● THE PROBLEM
Where a picture appears, skip it and copy everything else in the listing exactly.
--*--
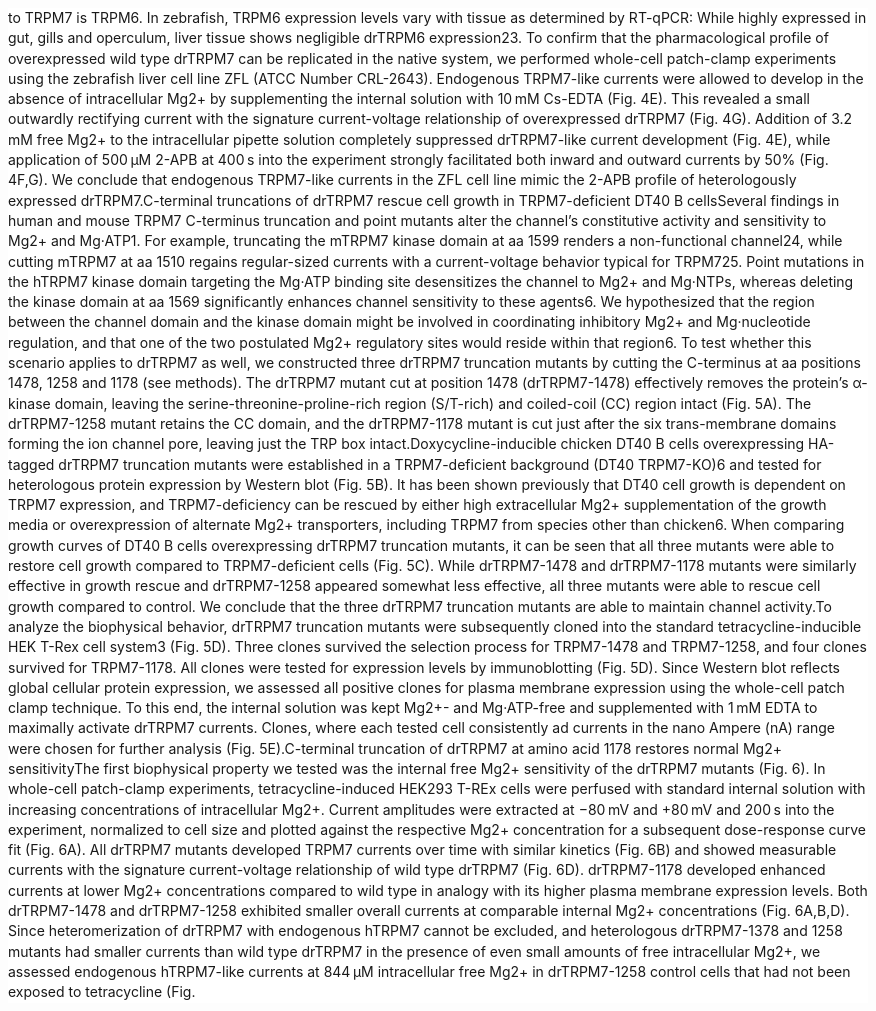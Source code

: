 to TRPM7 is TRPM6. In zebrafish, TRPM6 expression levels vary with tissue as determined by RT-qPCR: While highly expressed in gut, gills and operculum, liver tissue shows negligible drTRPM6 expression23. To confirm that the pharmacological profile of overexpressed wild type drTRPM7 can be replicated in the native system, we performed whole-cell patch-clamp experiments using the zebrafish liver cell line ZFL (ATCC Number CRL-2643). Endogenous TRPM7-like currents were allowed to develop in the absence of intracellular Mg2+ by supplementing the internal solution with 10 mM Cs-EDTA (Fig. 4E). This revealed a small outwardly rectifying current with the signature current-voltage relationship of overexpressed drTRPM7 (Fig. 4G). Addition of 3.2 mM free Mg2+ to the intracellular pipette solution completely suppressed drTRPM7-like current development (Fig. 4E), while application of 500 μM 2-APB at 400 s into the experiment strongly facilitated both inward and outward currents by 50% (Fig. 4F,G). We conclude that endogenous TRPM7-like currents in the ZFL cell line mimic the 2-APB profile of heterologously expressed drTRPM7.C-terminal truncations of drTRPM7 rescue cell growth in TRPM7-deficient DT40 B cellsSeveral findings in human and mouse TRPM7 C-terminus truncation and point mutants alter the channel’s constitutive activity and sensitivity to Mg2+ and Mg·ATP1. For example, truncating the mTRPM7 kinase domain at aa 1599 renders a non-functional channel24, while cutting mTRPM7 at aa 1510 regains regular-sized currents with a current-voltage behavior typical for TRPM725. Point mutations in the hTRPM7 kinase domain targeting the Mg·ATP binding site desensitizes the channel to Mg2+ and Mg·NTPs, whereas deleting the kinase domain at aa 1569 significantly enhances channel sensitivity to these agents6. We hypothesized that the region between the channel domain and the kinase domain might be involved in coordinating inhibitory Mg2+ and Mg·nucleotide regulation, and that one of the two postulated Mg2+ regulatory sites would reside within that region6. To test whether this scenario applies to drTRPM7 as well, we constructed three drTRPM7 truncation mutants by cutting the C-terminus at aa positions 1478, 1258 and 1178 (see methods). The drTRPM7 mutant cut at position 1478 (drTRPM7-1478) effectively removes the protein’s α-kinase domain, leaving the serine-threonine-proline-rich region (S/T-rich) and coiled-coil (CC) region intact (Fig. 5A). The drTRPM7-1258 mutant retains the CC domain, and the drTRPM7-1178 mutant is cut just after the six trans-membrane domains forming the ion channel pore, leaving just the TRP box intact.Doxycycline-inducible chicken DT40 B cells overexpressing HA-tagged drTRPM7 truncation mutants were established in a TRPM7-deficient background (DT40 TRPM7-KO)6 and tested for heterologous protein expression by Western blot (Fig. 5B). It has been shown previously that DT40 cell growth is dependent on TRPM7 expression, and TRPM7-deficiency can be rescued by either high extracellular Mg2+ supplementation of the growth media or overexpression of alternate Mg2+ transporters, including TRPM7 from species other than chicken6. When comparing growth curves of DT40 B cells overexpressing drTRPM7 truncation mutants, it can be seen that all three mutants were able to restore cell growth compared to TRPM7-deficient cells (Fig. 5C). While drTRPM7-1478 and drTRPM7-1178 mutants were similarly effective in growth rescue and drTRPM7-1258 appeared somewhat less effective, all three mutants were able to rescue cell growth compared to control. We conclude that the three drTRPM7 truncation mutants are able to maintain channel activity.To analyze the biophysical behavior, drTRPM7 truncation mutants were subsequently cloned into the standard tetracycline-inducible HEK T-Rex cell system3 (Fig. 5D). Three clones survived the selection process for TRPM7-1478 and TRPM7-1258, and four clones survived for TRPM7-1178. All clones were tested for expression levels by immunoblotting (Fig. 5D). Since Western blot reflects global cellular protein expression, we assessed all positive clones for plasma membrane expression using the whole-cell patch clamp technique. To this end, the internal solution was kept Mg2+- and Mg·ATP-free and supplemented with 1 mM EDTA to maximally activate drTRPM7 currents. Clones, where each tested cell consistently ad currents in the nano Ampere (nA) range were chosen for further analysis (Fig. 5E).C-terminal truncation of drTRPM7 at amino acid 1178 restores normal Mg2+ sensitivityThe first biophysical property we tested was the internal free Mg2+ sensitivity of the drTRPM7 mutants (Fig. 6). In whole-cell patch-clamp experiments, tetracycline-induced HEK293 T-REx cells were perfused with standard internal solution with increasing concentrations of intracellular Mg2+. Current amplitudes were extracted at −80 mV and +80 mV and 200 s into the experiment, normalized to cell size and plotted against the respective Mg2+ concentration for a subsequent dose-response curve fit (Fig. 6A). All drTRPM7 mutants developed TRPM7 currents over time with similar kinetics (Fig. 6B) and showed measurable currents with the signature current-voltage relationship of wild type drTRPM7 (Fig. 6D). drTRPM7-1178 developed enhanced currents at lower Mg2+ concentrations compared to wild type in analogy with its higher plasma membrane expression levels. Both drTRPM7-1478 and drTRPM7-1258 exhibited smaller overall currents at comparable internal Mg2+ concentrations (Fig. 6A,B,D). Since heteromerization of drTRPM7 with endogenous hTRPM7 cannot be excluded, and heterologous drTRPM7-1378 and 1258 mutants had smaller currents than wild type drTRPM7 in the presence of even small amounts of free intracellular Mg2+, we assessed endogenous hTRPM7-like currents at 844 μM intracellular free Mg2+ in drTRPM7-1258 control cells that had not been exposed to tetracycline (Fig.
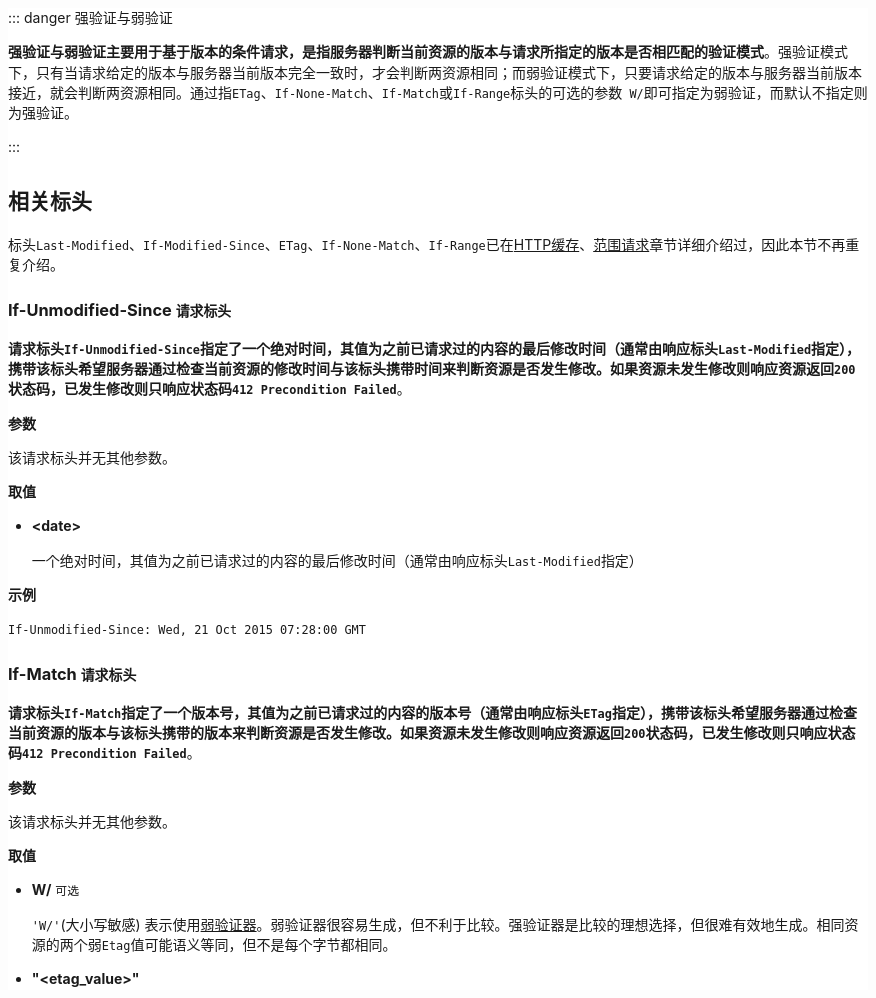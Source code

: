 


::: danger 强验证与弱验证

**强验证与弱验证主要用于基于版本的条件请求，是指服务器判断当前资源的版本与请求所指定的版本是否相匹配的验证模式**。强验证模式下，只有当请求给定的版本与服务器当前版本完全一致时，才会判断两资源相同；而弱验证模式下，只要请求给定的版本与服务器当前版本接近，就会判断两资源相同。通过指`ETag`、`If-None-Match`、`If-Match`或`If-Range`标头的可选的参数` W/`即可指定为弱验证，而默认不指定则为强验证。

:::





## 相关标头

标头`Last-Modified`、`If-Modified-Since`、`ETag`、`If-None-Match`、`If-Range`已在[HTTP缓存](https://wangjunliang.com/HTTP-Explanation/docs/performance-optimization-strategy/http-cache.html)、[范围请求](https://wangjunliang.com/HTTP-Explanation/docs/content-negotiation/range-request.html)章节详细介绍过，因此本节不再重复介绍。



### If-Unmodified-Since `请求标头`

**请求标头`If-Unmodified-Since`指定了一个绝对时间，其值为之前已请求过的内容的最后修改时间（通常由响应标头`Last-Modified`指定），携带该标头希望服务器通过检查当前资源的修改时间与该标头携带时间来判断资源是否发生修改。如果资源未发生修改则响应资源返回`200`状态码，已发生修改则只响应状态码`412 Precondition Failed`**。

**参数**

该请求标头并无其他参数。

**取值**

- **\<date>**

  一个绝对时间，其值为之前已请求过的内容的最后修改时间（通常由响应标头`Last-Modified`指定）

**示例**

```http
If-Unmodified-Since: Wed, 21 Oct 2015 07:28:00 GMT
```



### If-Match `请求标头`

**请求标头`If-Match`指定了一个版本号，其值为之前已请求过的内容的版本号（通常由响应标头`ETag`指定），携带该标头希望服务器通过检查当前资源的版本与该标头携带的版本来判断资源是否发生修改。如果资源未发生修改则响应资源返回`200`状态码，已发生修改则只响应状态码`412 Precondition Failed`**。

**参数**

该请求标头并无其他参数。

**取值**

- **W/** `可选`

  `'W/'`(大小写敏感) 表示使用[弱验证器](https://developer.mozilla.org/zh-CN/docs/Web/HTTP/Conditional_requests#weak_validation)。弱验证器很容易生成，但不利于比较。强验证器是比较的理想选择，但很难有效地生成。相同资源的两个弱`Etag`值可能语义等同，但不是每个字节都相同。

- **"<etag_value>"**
--*--
● SOLUTION FOR THIS PROBLEM
Source code

: to TRPM7 is TRPM6. In zebrafish, TRPM6 expression levels vary with tissue as determined by RT-qPCR: While highly expressed in gut, gills and operculum, liver tissue shows negligible drTRPM6 expression23. To confirm that the pharmacological profile of overexpressed wild type drTRPM7 can be replicated in the native system, we performed whole-cell patch-clamp experiments using the zebrafish liver cell line ZFL (ATCC Number CRL-2643). Endogenous TRPM7-like currents were allowed to develop in the absence of intracellular Mg2+ by supplementing the internal solution with 10 mM Cs-EDTA (Fig. 4E). This revealed a small outwardly rectifying current with the signature current-voltage relationship of overexpressed drTRPM7 (Fig. 4G). Addition of 3.2 mM free Mg2+ to the intracellular pipette solution completely suppressed drTRPM7-like current development (Fig. 4E), while application of 500 μM 2-APB at 400 s into the experiment strongly facilitated both inward and outward currents by 50% (Fig. 4F,G). We conclude that endogenous TRPM7-like currents in the ZFL cell line mimic the 2-APB profile of heterologously expressed drTRPM7.C-terminal truncations of drTRPM7 rescue cell growth in TRPM7-deficient DT40 B cellsSeveral findings in human and mouse TRPM7 C-terminus truncation and point mutants alter the channel’s constitutive activity and sensitivity to Mg2+ and Mg·ATP1. For example, truncating the mTRPM7 kinase domain at aa 1599 renders a non-functional channel24, while cutting mTRPM7 at aa 1510 regains regular-sized currents with a current-voltage behavior typical for TRPM725. Point mutations in the hTRPM7 kinase domain targeting the Mg·ATP binding site desensitizes the channel to Mg2+ and Mg·NTPs, whereas deleting the kinase domain at aa 1569 significantly enhances channel sensitivity to these agents6. We hypothesized that the region between the channel domain and the kinase domain might be involved in coordinating inhibitory Mg2+ and Mg·nucleotide regulation, and that one of the two postulated Mg2+ regulatory sites would reside within that region6. To test whether this scenario applies to drTRPM7 as well, we constructed three drTRPM7 truncation mutants by cutting the C-terminus at aa positions 1478, 1258 and 1178 (see methods). The drTRPM7 mutant cut at position 1478 (drTRPM7-1478) effectively removes the protein’s α-kinase domain, leaving the serine-threonine-proline-rich region (S/T-rich) and coiled-coil (CC) region intact (Fig. 5A). The drTRPM7-1258 mutant retains the CC domain, and the drTRPM7-1178 mutant is cut just after the six trans-membrane domains forming the ion channel pore, leaving just the TRP box intact.Doxycycline-inducible chicken DT40 B cells overexpressing HA-tagged drTRPM7 truncation mutants were established in a TRPM7-deficient background (DT40 TRPM7-KO)6 and tested for heterologous protein expression by Western blot (Fig. 5B). It has been shown previously that DT40 cell growth is dependent on TRPM7 expression, and TRPM7-deficiency can be rescued by either high extracellular Mg2+ supplementation of the growth media or overexpression of alternate Mg2+ transporters, including TRPM7 from species other than chicken6. When comparing growth curves of DT40 B cells overexpressing drTRPM7 truncation mutants, it can be seen that all three mutants were able to restore cell growth compared to TRPM7-deficient cells (Fig. 5C). While drTRPM7-1478 and drTRPM7-1178 mutants were similarly effective in growth rescue and drTRPM7-1258 appeared somewhat less effective, all three mutants were able to rescue cell growth compared to control. We conclude that the three drTRPM7 truncation mutants are able to maintain channel activity.To analyze the biophysical behavior, drTRPM7 truncation mutants were subsequently cloned into the standard tetracycline-inducible HEK T-Rex cell system3 (Fig. 5D). Three clones survived the selection process for TRPM7-1478 and TRPM7-1258, and four clones survived for TRPM7-1178. All clones were tested for expression levels by immunoblotting (Fig. 5D). Since Western blot reflects global cellular protein expression, we assessed all positive clones for plasma membrane expression using the whole-cell patch clamp technique. To this end, the internal solution was kept Mg2+- and Mg·ATP-free and supplemented with 1 mM EDTA to maximally activate drTRPM7 currents. Clones, where each tested cell consistently ad currents in the nano Ampere (nA) range were chosen for further analysis (Fig. 5E).C-terminal truncation of drTRPM7 at amino acid 1178 restores normal Mg2+ sensitivityThe first biophysical property we tested was the internal free Mg2+ sensitivity of the drTRPM7 mutants (Fig. 6). In whole-cell patch-clamp experiments, tetracycline-induced HEK293 T-REx cells were perfused with standard internal solution with increasing concentrations of intracellular Mg2+. Current amplitudes were extracted at −80 mV and +80 mV and 200 s into the experiment, normalized to cell size and plotted against the respective Mg2+ concentration for a subsequent dose-response curve fit (Fig. 6A). All drTRPM7 mutants developed TRPM7 currents over time with similar kinetics (Fig. 6B) and showed measurable currents with the signature current-voltage relationship of wild type drTRPM7 (Fig. 6D). drTRPM7-1178 developed enhanced currents at lower Mg2+ concentrations compared to wild type in analogy with its higher plasma membrane expression levels. Both drTRPM7-1478 and drTRPM7-1258 exhibited smaller overall currents at comparable internal Mg2+ concentrations (Fig. 6A,B,D). Since heteromerization of drTRPM7 with endogenous hTRPM7 cannot be excluded, and heterologous drTRPM7-1378 and 1258 mutants had smaller currents than wild type drTRPM7 in the presence of even small amounts of free intracellular Mg2+, we assessed endogenous hTRPM7-like currents at 844 μM intracellular free Mg2+ in drTRPM7-1258 control cells that had not been exposed to tetracycline (Fig.
Source code

: 


::: danger 强验证与弱验证

**强验证与弱验证主要用于基于版本的条件请求，是指服务器判断当前资源的版本与请求所指定的版本是否相匹配的验证模式**。强验证模式下，只有当请求给定的版本与服务器当前版本完全一致时，才会判断两资源相同；而弱验证模式下，只要请求给定的版本与服务器当前版本接近，就会判断两资源相同。通过指`ETag`、`If-None-Match`、`If-Match`或`If-Range`标头的可选的参数` W/`即可指定为弱验证，而默认不指定则为强验证。

:::





## 相关标头

标头`Last-Modified`、`If-Modified-Since`、`ETag`、`If-None-Match`、`If-Range`已在[HTTP缓存](https://wangjunliang.com/HTTP-Explanation/docs/performance-optimization-strategy/http-cache.html)、[范围请求](https://wangjunliang.com/HTTP-Explanation/docs/content-negotiation/range-request.html)章节详细介绍过，因此本节不再重复介绍。



### If-Unmodified-Since `请求标头`

**请求标头`If-Unmodified-Since`指定了一个绝对时间，其值为之前已请求过的内容的最后修改时间（通常由响应标头`Last-Modified`指定），携带该标头希望服务器通过检查当前资源的修改时间与该标头携带时间来判断资源是否发生修改。如果资源未发生修改则响应资源返回`200`状态码，已发生修改则只响应状态码`412 Precondition Failed`**。

**参数**

该请求标头并无其他参数。

**取值**

- **\<date>**

  一个绝对时间，其值为之前已请求过的内容的最后修改时间（通常由响应标头`Last-Modified`指定）

**示例**

```http
If-Unmodified-Since: Wed, 21 Oct 2015 07:28:00 GMT
```



### If-Match `请求标头`

**请求标头`If-Match`指定了一个版本号，其值为之前已请求过的内容的版本号（通常由响应标头`ETag`指定），携带该标头希望服务器通过检查当前资源的版本与该标头携带的版本来判断资源是否发生修改。如果资源未发生修改则响应资源返回`200`状态码，已发生修改则只响应状态码`412 Precondition Failed`**。

**参数**

该请求标头并无其他参数。

**取值**

- **W/** `可选`

  `'W/'`(大小写敏感) 表示使用[弱验证器](https://developer.mozilla.org/zh-CN/docs/Web/HTTP/Conditional_requests#weak_validation)。弱验证器很容易生成，但不利于比较。强验证器是比较的理想选择，但很难有效地生成。相同资源的两个弱`Etag`值可能语义等同，但不是每个字节都相同。

- **"<etag_value>"**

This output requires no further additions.